II- Les limites des actions de groupe
(V° http://www.austlii.edu.au/au/journals/UWSLRev/2001/2.html#Heading102)
Le traitement collectif des préjudices individuels. Certaines victimes seront plus touchées que d’autres. C’est le cas par exemple des product liability class action. Un médicament dangereux peut causer un préjudice plus grave à certaines personnes, alors que d’autres n’auront que des effets secondaires minimes. Avec le système de l’opt out, la seconde victime qui ne manifeste pas sa volonté, de ne pas être partie au groupe, recevra quand même un dédommagement, peut être, équivalent à celui de la première victime. Comme aux Etats-Unis, ce qui est reproché au GLO anglais c’est la diffusion du préjudice
Le système de l’opt out. La décision rendue par le juge aura force exécutoire, tant pour les membres du groupe actif, que pour ceux qui ne veulent pas faire partie du groupe mais qui n’en n’ont pas manifesté leur volonté. Ce système favorise, non seulement la création de victime présumée, mais empêche surtout, la victime présumée, inclue dans le groupe, d’agir individuellement.
Les abus. Il a été reproché à certains avocats américains de faire du chantage à des sociétés cibles, sous couvert de mauvaise publicité et de matraquage médiatique. Beaucoup de class action se terminent, en effet, par des transactions. Il n’est, de plus, pas rare que certains avocats démarchent des victimes afin de créer des class action.
Conclusion : Vers une action de groupe européenne ?
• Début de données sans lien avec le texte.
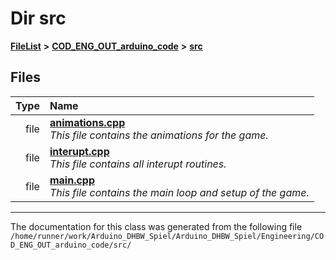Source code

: 

# Dir src



[**FileList**](files.md) **>** [**COD\_ENG\_OUT\_arduino\_code**](dir_e46236678326602fb51a33a9a20e1fb4.md) **>** [**src**](dir_38410eb1dec6281e0e0807d9e6ad57cf.md)












## Files

| Type | Name |
| ---: | :--- |
| file | [**animations.cpp**](animations_8cpp.md) <br>_This file contains the animations for the game._  |
| file | [**interupt.cpp**](interupt_8cpp.md) <br>_This file contains all interupt routines._  |
| file | [**main.cpp**](main_8cpp.md) <br>_This file contains the main loop and setup of the game._  |



























































------------------------------
The documentation for this class was generated from the following file `/home/runner/work/Arduino_DHBW_Spiel/Arduino_DHBW_Spiel/Engineering/COD_ENG_OUT_arduino_code/src/`

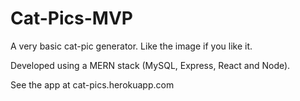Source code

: # Cat-Pics-MVP
A very basic cat-pic generator. Like the image if you like it.

Developed using a MERN stack (MySQL, Express, React and Node).

See the app at cat-pics.herokuapp.com
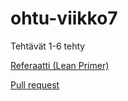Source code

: # ohtu-viikko7

Tehtävät 1-6 tehty

[Referaatti (Lean Primer)](https://raw.githubusercontent.com/Craetion5/ohtu-viikko7/master/Lean%20Primer%20referaatti)

[Pull request](https://github.com/juhamyllari/make-your-mark/pull/7)
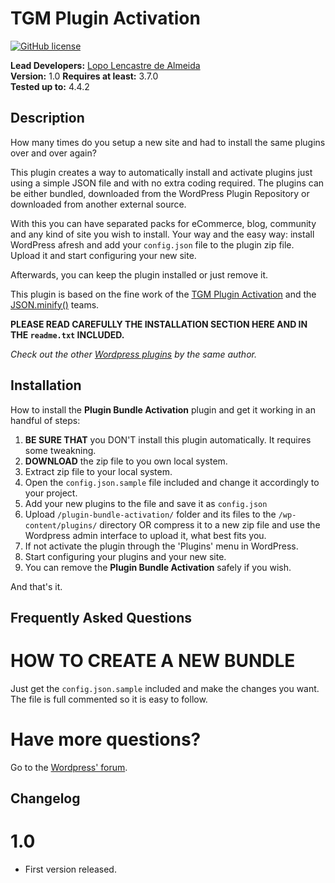# TGM Plugin Activation
[![GitHub license](https://img.shields.io/badge/license-AGPLv3-blue.svg)](https://raw.githubusercontent.com/TGMPA/TGM-Plugin-Activation/develop/LICENSE.md)

**Lead Developers:**
[Lopo Lencastre de Almeida](https://github.com/iPublicis)  
**Version:** 1.0 
**Requires at least:** 3.7.0  
**Tested up to:** 4.4.2  

## Description

How many times do you setup a new site and had to install the same plugins over and over again?

This plugin creates a way to automatically install and activate plugins just using a simple JSON file and with no extra coding required. The plugins can be either bundled, downloaded from the WordPress Plugin Repository or downloaded from another external source.

With this you can have separated packs for eCommerce, blog, community and any kind of site you wish to install. Your way and the easy way: install WordPress afresh and add your `config.json` file to the plugin zip file. Upload it and start configuring your new site.

Afterwards, you can keep the plugin installed or just remove it.

This plugin is based on the fine work of the [TGM Plugin Activation](http://tgmpluginactivation.com/) and the [JSON.minify()](https://github.com/getify/JSON.minify/tree/php) teams.

**PLEASE READ CAREFULLY THE INSTALLATION SECTION HERE AND IN THE `readme.txt` INCLUDED.**

*Check out the other [Wordpress plugins](http://profiles.wordpress.org/ipublicis) by the same author.*

## Installation

How to install the **Plugin Bundle Activation** plugin and get it working in an handful of steps:

1. **BE SURE THAT** you DON'T install this plugin automatically. It requires some tweakning.
2. **DOWNLOAD** the zip file to you own local system.
3. Extract zip file to your local system.
4. Open the `config.json.sample` file included and change it accordingly to your project.
5. Add your new plugins to the file and save it as `config.json`
6. Upload `/plugin-bundle-activation/` folder and its files to the `/wp-content/plugins/` directory OR compress it to a new zip file and use the Wordpress admin interface to upload it, what best fits you.
7. If not activate the plugin through the 'Plugins' menu in WordPress.
8. Start configuring your plugins and your new site.
9. You can remove the **Plugin Bundle Activation** safely if you wish.

And that's it.

## Frequently Asked Questions

# HOW TO CREATE A NEW BUNDLE

Just get the `config.json.sample` included and make the changes you want. The file is full commented so it is easy to follow.

# Have more questions?

Go to the [Wordpress' forum](http://wordpress.org/tags/plugin-bundle-activation?forum_id=10#postform).

## Changelog

# 1.0

* First version released.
Dans son Livre blanc de 2008, la commission européenne souhaite permettre au consommateur ou professionnel (sont principalement visé les PME) victime d’une infraction aux articles 81 et 82 du traité CE d’introduire des actions de groupe devant les juridictions européennes. Il est cependant intéressant de relever que la commission voudrait qu’une décision émise par une autorité de la concurrence dans un Etat membre puisse être invoqué devant une autre juridiction. Cette proposition rappelle celle de la règle du précédent. Les pays comme la France, dit de Civil Law, devront, de facto, appliquer une décision rendue dans un esprit de Common law. Le white paper ne semble, de plus, pas exclure le système des punitives damages. Une règle propre au système Américain, que les juridictions françaises devront peut être, à terme, intégrer dans leur système de Civil law. Si c’est le cas, il est à craindre que les entreprises préfèreront régler les situations litigieuses par des transactions au détriment des victimes, s’éloignant de l’intérêt des actions de groupe tant défendues. La Fédération des entreprises Belge (FEB) proposait déjà une procédure de médiation entre les entreprises et les consommateurs. Une telle procédure peut cependant conduire à une procédure de chantage des entreprises envers les consommateurs.